[[ Given entries, beginning ]]

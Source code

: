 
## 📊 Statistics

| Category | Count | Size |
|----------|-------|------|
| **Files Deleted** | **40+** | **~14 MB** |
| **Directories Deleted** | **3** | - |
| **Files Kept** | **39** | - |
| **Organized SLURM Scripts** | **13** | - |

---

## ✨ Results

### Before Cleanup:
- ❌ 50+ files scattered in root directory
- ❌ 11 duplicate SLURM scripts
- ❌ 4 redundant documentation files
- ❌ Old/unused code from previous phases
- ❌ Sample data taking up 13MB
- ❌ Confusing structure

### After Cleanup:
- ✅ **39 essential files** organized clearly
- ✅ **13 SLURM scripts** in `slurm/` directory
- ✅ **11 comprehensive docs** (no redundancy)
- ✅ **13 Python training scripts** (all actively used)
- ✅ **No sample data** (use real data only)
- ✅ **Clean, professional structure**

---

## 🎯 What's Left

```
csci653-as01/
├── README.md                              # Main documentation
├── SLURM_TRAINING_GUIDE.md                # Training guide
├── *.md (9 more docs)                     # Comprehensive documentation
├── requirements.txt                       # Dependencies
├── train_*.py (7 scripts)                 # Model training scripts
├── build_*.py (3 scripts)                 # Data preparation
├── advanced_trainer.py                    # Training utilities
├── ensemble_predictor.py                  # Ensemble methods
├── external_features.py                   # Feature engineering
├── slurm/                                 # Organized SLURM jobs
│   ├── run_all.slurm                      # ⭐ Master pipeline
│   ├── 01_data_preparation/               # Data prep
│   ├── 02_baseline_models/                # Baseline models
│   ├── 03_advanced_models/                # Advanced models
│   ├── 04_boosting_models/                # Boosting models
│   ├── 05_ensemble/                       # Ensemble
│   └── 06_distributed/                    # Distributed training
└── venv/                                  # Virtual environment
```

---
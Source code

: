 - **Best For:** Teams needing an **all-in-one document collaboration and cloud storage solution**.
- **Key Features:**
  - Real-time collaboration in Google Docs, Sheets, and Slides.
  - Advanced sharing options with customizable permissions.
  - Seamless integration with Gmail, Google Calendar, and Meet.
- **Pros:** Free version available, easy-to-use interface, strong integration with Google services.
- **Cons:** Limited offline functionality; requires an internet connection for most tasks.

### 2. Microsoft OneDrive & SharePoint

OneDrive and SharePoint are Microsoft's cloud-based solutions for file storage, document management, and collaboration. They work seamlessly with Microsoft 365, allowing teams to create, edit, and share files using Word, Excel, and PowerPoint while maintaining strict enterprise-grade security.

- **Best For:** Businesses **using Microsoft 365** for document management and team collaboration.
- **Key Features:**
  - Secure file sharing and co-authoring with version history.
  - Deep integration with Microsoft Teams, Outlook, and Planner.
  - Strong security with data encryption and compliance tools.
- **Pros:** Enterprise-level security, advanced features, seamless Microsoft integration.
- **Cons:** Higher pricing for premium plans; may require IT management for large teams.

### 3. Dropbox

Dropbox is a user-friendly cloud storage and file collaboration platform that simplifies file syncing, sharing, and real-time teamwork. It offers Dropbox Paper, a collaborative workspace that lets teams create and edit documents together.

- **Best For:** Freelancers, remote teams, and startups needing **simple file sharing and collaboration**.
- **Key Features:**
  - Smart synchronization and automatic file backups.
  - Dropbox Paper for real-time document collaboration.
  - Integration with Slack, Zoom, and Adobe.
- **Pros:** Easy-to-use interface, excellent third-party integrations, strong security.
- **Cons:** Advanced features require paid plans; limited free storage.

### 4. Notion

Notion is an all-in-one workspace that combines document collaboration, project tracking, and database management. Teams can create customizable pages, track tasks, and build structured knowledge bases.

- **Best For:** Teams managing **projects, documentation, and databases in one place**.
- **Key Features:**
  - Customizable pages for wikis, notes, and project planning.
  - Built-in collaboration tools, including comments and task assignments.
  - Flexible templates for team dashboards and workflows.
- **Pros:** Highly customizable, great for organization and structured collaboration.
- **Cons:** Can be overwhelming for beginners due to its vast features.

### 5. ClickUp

[[ Given entries, end ]]

_Problem details_: In the records above, find the line with "- ❌ 4 redundant documentation files"; write out exactly that line and each one after it, stopping after the line with "- ✅ **13 Python".

_Answer area_:
- ❌ 4 redundant documentation files
- ❌ Old/unused code from previous phases
- ❌ Sample data taking up 13MB
- ❌ Confusing structure

### After Cleanup:
- ✅ **39 essential files** organized clearly
- ✅ **13 SLURM scripts** in `slurm/` directory
- ✅ **11 comprehensive docs** (no redundancy)
- ✅ **13 Python training scripts** (all actively used)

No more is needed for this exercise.